A Pele do Espírito (versão antiga) escrita por uzubebel
– Desculpe, estou atrasada! – disse ao entrar em casa.
– Lorena? Venha cá – Dorothea me chamou.
Corri até a cozinha. A mesa estava atulhada de doces: biscoitos de castanhas, caveirinhas de açúcar, tortas de frutas, caramelo... O cheiro logo me embriagou.
Dorothea, uma viúva de cinqüenta anos pequena e com os cabelos grisalhos firmemente presos, estendeu-me um prato com um bocado de tudo e disse:
– Toma. Leva pros seus pais.
Agradeci-lhe. Saí da cozinha, depois da sala, passei pelo curto corredor e entrei no primeiro cômodo à esquerda. Era pequeno, limpo, sem móveis além de dois altares apoiados contra a parede branca. Sentei-me diante do mais à direita, ajeitando as flores sobre ele. Acendi dois incensos e seu cheiro encheu o quarto. Pus o prato de comida em cima do altar e apanhei a foto amarelada, de bordas chamuscadas, em seu topo.
– Mamãe, papai, eu trouxe doces – beijei o casal da foto – Dorothea sempre diz que vocês gostavam de doces. Só queria me lembrar disso... Feliz solstício de inverno.
– Mas onde você disse que foi mesmo? – Dorothea perguntou.
– Ahn... – eu não disse -, na praia – respondi.
Não pergunta qual praia, não pergunta qual praia...
– Que praia?
Calei-me.
– Lorena? – ela não ia deixar eu me safar.
– A Praia Velha...
Só tive tempo de ouvir a tigela cheia de doces em suas mão se espatifar de encontro ao piso. Pulei para trás, mas Dorothea estava imóvel e rígida como se esculpida em pedra.

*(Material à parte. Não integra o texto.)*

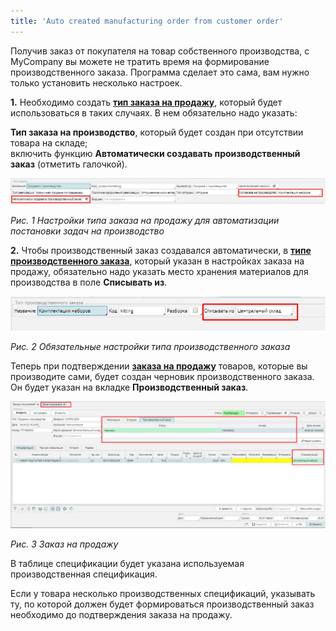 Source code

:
 ```yaml
---
title: 'Auto created manufacturing order from customer order'
---
```


Получив заказ от покупателя на товар собственного производства, с MyCompany вы можете не тратить время на формирование производственного заказа. Программа сделает это сама, вам нужно только установить несколько настроек.

  

**1.** Необходимо создать **[тип заказа на продажу](Customer_order_types.md)**, который будет использоваться в таких случаях. В нем обязательно надо указать:

**Тип заказа на производство**, который будет создан при отсутствии товара на складе;  
включить функцию **Автоматически создавать производственный заказ** (отметить галочкой).

![](images/A_C_M_O_F_C_O_1.png)

*Рис. 1 Настройки типа заказа на продажу для автоматизации постановки задач на производство*

  

**2.** Чтобы производственный заказ создавался автоматически, в [**типе производственного заказа**](Manufacturing_order_type.md), который указан в настройках заказа на продажу, обязательно надо указать место хранения материалов для производства в поле **Списывать из**.

![](images/A_C_M_O_F_C_O_2.png)

*Рис. 2 Обязательные настройки типа производственного заказа*

  

Теперь при подтверждении [**заказа на продажу**](Customer_orders.md) товаров, которые вы производите сами, будет создан черновик производственного заказа. Он будет указан на вкладке **Производственный заказ**.

![](images/A_C_M_O_F_C_O_3.png)

*Рис. 3 Заказ на продажу*

  

В таблице спецификации будет указана используемая производственная спецификация.

Если у товара несколько производственных спецификаций, указывать ту, по которой должен будет формироваться производственный заказ необходимо до подтверждения заказа на продажу.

– O quê tem de mais? – perguntei, assustada – Nós moramos em uma ilha, há praias por todo lado, literalmente. O quê torna essa tão especial?
A praia velha não era bem vista por ninguém em toda a ilha de Jada mas, sempre que Dorothea falava dela, era mais que receio ou superstição, era pessoal...

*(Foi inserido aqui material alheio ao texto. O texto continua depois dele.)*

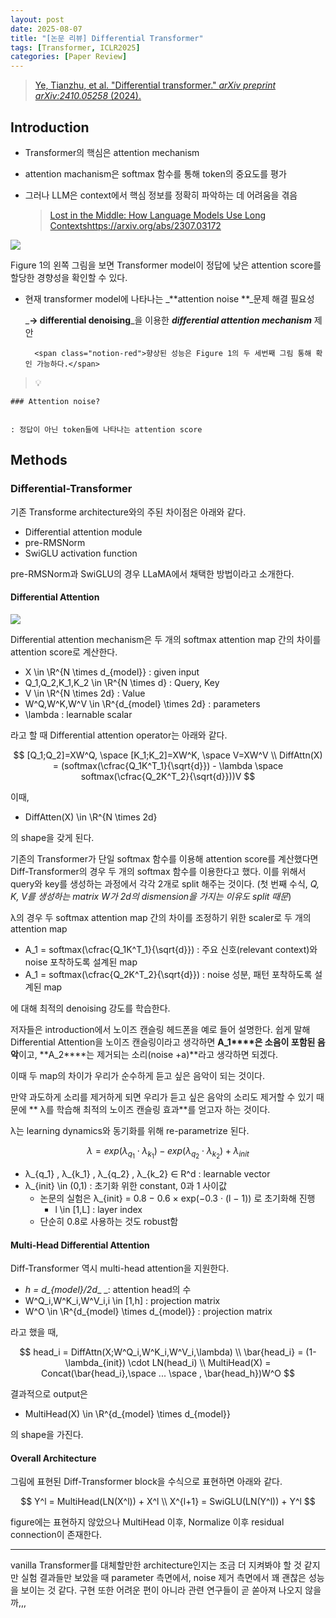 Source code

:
 ```yaml
---
layout: post
date: 2025-08-07
title: "[논문 리뷰] Differential Transformer"
tags: [Transformer, ICLR2025]
categories: [Paper Review]
---
```


> [Ye, Tianzhu, et al. "Differential transformer." ](https://arxiv.org/abs/2410.05258)[_arXiv preprint arXiv:2410.05258_](https://arxiv.org/abs/2410.05258)[ (2024).](https://arxiv.org/abs/2410.05258)



## Introduction

- Transformer의 핵심은 attention mechanism
- attention machanism은 softmax 함수를 통해 token의 중요도를 평가
- 그러나 LLM은 context에서 핵심 정보를 정확히 파악하는 데 어려움을 겪음

	> [Lost in the Middle: How Language Models Use Long Contextshttps://arxiv.org/abs/2307.03172](https://arxiv.org/abs/2307.03172)


![](https://prod-files-secure.s3.us-west-2.amazonaws.com/542b861c-36a8-4051-84e5-8804b6728dba/9083ea56-691a-4752-ae26-47f403431ac8/image.png?X-Amz-Algorithm=AWS4-HMAC-SHA256&X-Amz-Content-Sha256=UNSIGNED-PAYLOAD&X-Amz-Credential=ASIAZI2LB466TGYTI6E7%2F20250904%2Fus-west-2%2Fs3%2Faws4_request&X-Amz-Date=20250904T050107Z&X-Amz-Expires=3600&X-Amz-Security-Token=IQoJb3JpZ2luX2VjEO3%2F%2F%2F%2F%2F%2F%2F%2F%2F%2FwEaCXVzLXdlc3QtMiJIMEYCIQDvTWtx%2FlGqZbFi%2Fpmm9YxOw7jxKM%2BVzngv8yvpJ6eAyQIhAKC%2BIM8hydxLclBHH%2BD%2BjL1UtAYKNqIqzDhBG0tWZwGtKv8DCFYQABoMNjM3NDIzMTgzODA1Igys3LcTG3Cc9B4BDSQq3AObl4tHGA4MnVQ8mIhsYflO0RoF7ChHvnS26n7zYFLmhLoTFIlDQzIf3oPtM3E5RO2C3dn7zvUQK10KDxtbyHj4MF2yocOyk7Ex3nuj0J7DINj130Ke7NTl6NKdZapdNViA8ZgyajSX62MNmUhACqvn6SPVOUDZcMbLcjGDEFrL%2BrfQ0MpNyclwJPQIt2tDaOuQWmUqj5OBj5SMBxlCoRk4%2B%2FUzkkqDaFtELOkflnjUZ5AJYQm%2FkWWKEcjZN30rZnLRjMEvnfJ3csG5j6%2FQXUWAC%2FC4oUdYGdXGtRMa3SF6lTt%2FyDuTkfUe7rQarJZejVNSzZgihXHZk2KeQ46UnsISSo9%2BFQMH%2FydQdlbQEyoFLIgMXKBlIXf%2BQfVk2fw5qjraUiYmB%2FvfSZ%2BSXyBdh%2BRXNKhfr6JG5xI9CbDX6g6inUfvZOOj6ymOI5CQwolWLodvZYbswRbRntm2fKBHu3Y5nZkEFeSCqQs%2Fn9IEv6qZbjEo2lNA%2FJIf2U5msmU9PHwwkfVzixx1iX%2B48wzlXciPWnHeG8JlalRVM%2BImyyGsJzr5gGST5CLpEdxbNpM%2FUuGzoQWbxAf35ZLUnYExzSKr14imzjp23eHqLCdwzS5xL5IPf%2Bs6TVB1bJlO8TDbsOTFBjqkASOTMJKAZwkP35xFXBfNyQuvhX%2BxCpwR2J%2FqPaMQfkQRSMpx%2B2O8h1S2Bil2DfCCHIKTCv4qOYTNOM4BYHSgyVm4jXlcLogbUhXRv9XShei943%2FE8KPwxycEfapV1H%2B%2BtSASTXmHch7%2BbzDPtx%2FUOJZYJEXdwlknnaUrkhRuLKQYZE2wVh5H6OEC6YY0BnjBN6WuTOyb6GqQAoxjBtXKWVKTanwE&X-Amz-Signature=f35a2df321f1237cee7e8a62c40fa74f7ac1dc3e296f08a2f7bbffaaad6b82a4&X-Amz-SignedHeaders=host&x-amz-checksum-mode=ENABLED&x-id=GetObject)


Figure 1의 왼쪽 그림을 보면 Transformer model이 정답에 낮은 attention score를 할당한 경향성을 확인할 수 있다.

- 현재 transformer model에 나타나는 _**attention noise **_문제 해결 필요성

	_**→ differential denoising**_을 이용한 _**differential attention mechanism**_ 제안


		<span class="notion-red">향상된 성능은 Figure 1의 두 세번째 그림 통해 확인 가능하다.</span>


> 💡 


	### Attention noise?


	: 정답이 아닌 token들에 나타나는 attention score



## Methods



### Differential-Transformer


기존 Transforme architecture와의 주된 차이점은 아래와 같다.

- Differential attention module
- pre-RMSNorm
- SwiGLU activation function

pre-RMSNorm과 SwiGLU의 경우 LLaMA에서 채택한 방법이라고 소개한다.



#### Differential Attention


![](https://prod-files-secure.s3.us-west-2.amazonaws.com/542b861c-36a8-4051-84e5-8804b6728dba/116d70b2-1963-4810-9167-f4c7d8a06e8f/image.png?X-Amz-Algorithm=AWS4-HMAC-SHA256&X-Amz-Content-Sha256=UNSIGNED-PAYLOAD&X-Amz-Credential=ASIAZI2LB466TGYTI6E7%2F20250904%2Fus-west-2%2Fs3%2Faws4_request&X-Amz-Date=20250904T050107Z&X-Amz-Expires=3600&X-Amz-Security-Token=IQoJb3JpZ2luX2VjEO3%2F%2F%2F%2F%2F%2F%2F%2F%2F%2FwEaCXVzLXdlc3QtMiJIMEYCIQDvTWtx%2FlGqZbFi%2Fpmm9YxOw7jxKM%2BVzngv8yvpJ6eAyQIhAKC%2BIM8hydxLclBHH%2BD%2BjL1UtAYKNqIqzDhBG0tWZwGtKv8DCFYQABoMNjM3NDIzMTgzODA1Igys3LcTG3Cc9B4BDSQq3AObl4tHGA4MnVQ8mIhsYflO0RoF7ChHvnS26n7zYFLmhLoTFIlDQzIf3oPtM3E5RO2C3dn7zvUQK10KDxtbyHj4MF2yocOyk7Ex3nuj0J7DINj130Ke7NTl6NKdZapdNViA8ZgyajSX62MNmUhACqvn6SPVOUDZcMbLcjGDEFrL%2BrfQ0MpNyclwJPQIt2tDaOuQWmUqj5OBj5SMBxlCoRk4%2B%2FUzkkqDaFtELOkflnjUZ5AJYQm%2FkWWKEcjZN30rZnLRjMEvnfJ3csG5j6%2FQXUWAC%2FC4oUdYGdXGtRMa3SF6lTt%2FyDuTkfUe7rQarJZejVNSzZgihXHZk2KeQ46UnsISSo9%2BFQMH%2FydQdlbQEyoFLIgMXKBlIXf%2BQfVk2fw5qjraUiYmB%2FvfSZ%2BSXyBdh%2BRXNKhfr6JG5xI9CbDX6g6inUfvZOOj6ymOI5CQwolWLodvZYbswRbRntm2fKBHu3Y5nZkEFeSCqQs%2Fn9IEv6qZbjEo2lNA%2FJIf2U5msmU9PHwwkfVzixx1iX%2B48wzlXciPWnHeG8JlalRVM%2BImyyGsJzr5gGST5CLpEdxbNpM%2FUuGzoQWbxAf35ZLUnYExzSKr14imzjp23eHqLCdwzS5xL5IPf%2Bs6TVB1bJlO8TDbsOTFBjqkASOTMJKAZwkP35xFXBfNyQuvhX%2BxCpwR2J%2FqPaMQfkQRSMpx%2B2O8h1S2Bil2DfCCHIKTCv4qOYTNOM4BYHSgyVm4jXlcLogbUhXRv9XShei943%2FE8KPwxycEfapV1H%2B%2BtSASTXmHch7%2BbzDPtx%2FUOJZYJEXdwlknnaUrkhRuLKQYZE2wVh5H6OEC6YY0BnjBN6WuTOyb6GqQAoxjBtXKWVKTanwE&X-Amz-Signature=fd59bee2d9ab17371fb58074b0f450323ee858a0b3ba6b04a74f9c05b0cc39e9&X-Amz-SignedHeaders=host&x-amz-checksum-mode=ENABLED&x-id=GetObject)


Differential attention mechanism은 두 개의 softmax attention map 간의 차이를 attention score로 계산한다.

- X \in \R^{N \times d\_{model}} : given input
- Q\_1,Q\_2,K\_1,K\_2 \in \R^{N \times d} : Query, Key
- V \in \R^{N \times 2d} : Value
- W^Q,W^K,W^V \in \R^{d\_{model} \times 2d} : parameters
- \lambda : learnable scalar

라고 할 때 Differential attention operator는 아래와 같다.


$$
[Q_1;Q_2]=XW^Q, \space [K_1;K_2]=XW^K, \space V=XW^V \\
DiffAttn(X) = (softmax(\cfrac{Q_1K^T_1}{\sqrt{d}}) - \lambda \space softmax(\cfrac{Q_2K^T_2}{\sqrt{d}}))V
$$


이때,

- DiffAtten(X) \in \R^{N \times 2d}

의 shape을 갖게 된다.


기존의 Transformer가 단일 softmax 함수를 이용해 attention score를 계산했다면 Diff-Transformer의 경우 두 개의 softmax 함수를 이용한다고 했다. 이를 위해서 query와 key를 생성하는 과정에서 각각 2개로 split 해주는 것이다. <span class="notion-red">(첫 번째 수식, </span><span class="notion-red">_Q, K, V를 생성하는 matrix W가 2d의 dismension을 가지는 이유도 split 때문_</span><span class="notion-red">)</span>


 λ의 경우 두 softmax attention map 간의 차이를 조정하기 위한 scaler로 두 개의 attention map

- A\_1 = softmax(\cfrac{Q\_1K^T\_1}{\sqrt{d}}) : 주요 신호(relevant context)와 noise 포착하도록 설계된 map
- A\_1 = softmax(\cfrac{Q\_2K^T\_2}{\sqrt{d}}) : noise 성분, 패턴 포착하도록 설계된 map 

에 대해 최적의 denoising 강도를 학습한다.


저자들은 introduction에서 노이즈 캔슬링 헤드폰을 예로 들어 설명한다. 쉽게 말해 Differential Attention을 노이즈 캔슬링이라고 생각하면 **A\_1****은 소음이 포함된 음악**이고, **A\_2****는 제거되는 소리(noise +a)**라고 생각하면 되겠다. 


이때 두 map의 차이가 우리가 순수하게 듣고 싶은 음악이 되는 것이다. 


만약 과도하게 소리를 제거하게 되면 우리가 듣고 싶은 음악의 소리도 제거할 수 있기 때문에 ** λ를 학습해 최적의 노이즈 캔슬링 효과**를 얻고자 하는 것이다.


λ는 learning dynamics와 동기화를 위해 re-parametrize 된다.


$$
\lambda = exp(\lambda_{q_1} \cdot \lambda_{k_1}) - exp(\lambda_{q_2} \cdot \lambda_{k_2}) + \lambda_{init}
$$

- λ\_{q\_1} , λ\_{k\_1} , λ\_{q\_2} , λ\_{k\_2} ∈ R^d : learnable vector
- λ\_{init} \in (0,1) : 초기화 위한 constant, 0과 1 사이값
	- 논문의 실험은 λ\_{init} = 0.8 − 0.6 × exp(−0.3 · (l − 1)) 로 초기화해 진행
		- l \in [1,L] : layer index
	- 단순히 0.8로 사용하는 것도 robust함


#### **Multi-Head Differential Attention**


Diff-Transformer 역시 multi-head attention을 지원한다.

- _h = d\_{model}/2d__ _: attention head의 수
- W^Q\_i,W^K\_i,W^V\_i,i \in [1,h] : projection matrix
- W^O \in \R^{d\_{model} \times d\_{model}} : projection matrix

라고 했을 때,


$$
head_i = DiffAttn(X;W^Q_i,W^K_i,W^V_i,\lambda) \\
\bar{head_i} = (1-\lambda_{init}) \cdot LN(head_i) \\
MultiHead(X) = Concat(\bar{head_i},\space ... \space , \bar{head_h})W^O
$$


결과적으로 output은

- MultiHead(X) \in \R^{d\_{model} \times d\_{model}}

의 shape을 가진다.



#### Overall Architecture


그림에 표현된 Diff-Transformer block을 수식으로 표현하면 아래와 같다.


$$
Y^l = MultiHead(LN(X^l)) + X^l \\
X^{l+1} = SwiGLU(LN(Y^l)) + Y^l
$$


figure에는 표현하지 않았으나 MultiHead 이후, Normalize 이후 residual connection이 존재한다.


---


vanilla Transformer를 대체할만한 architecture인지는 조금 더 지켜봐야 할 것 같지만 실험 결과들만 보았을 때 parameter 측면에서, noise 제거 측면에서 꽤 괜찮은 성능을 보이는 것 같다. 구현 또한 어려운 편이 아니라 관련 연구들이 곧 쏟아져 나오지 않을까,,,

Ela virou o pescoço na minha direção, e quase podia ouvi-lo ranger de tensão.
– Você podia ter enfurecido os espíritos – a ideia a fez tremer e executar um complexo gesto de afastar o mal – Me prometa que não vai se envolver com os espíritos, nunca! Me prometa.
– Eu...
– Prometa!
– Eu prometo.
A tensão em seus ombros se foi tão rapidamente, que achei que a velha senhora fosse desmontar diante de mim.
– Que bom... – suspirou.
Dorothea finalmente olhou para baixo e uma careta acentuou suas rugas.
– Quanto doce desperdiçado.
Damon já estava espreitando todo aquele açúcar com interesse demais, então eu o puxei para o meu colo e ele miou com indignação. Caiu no chão, você não pode me negar esse privilégio!, parecia dizer. Dorothea se abaixou para recolher os cacos, mas eu a interrompi.
– Esquece isso, eu limpo tudo – ofereci-me – Leva o resto dos doces pro festival.
Ela concordou e se foi, mas não sem antes separar um punhado das melhores guloseimas especialmente para mim.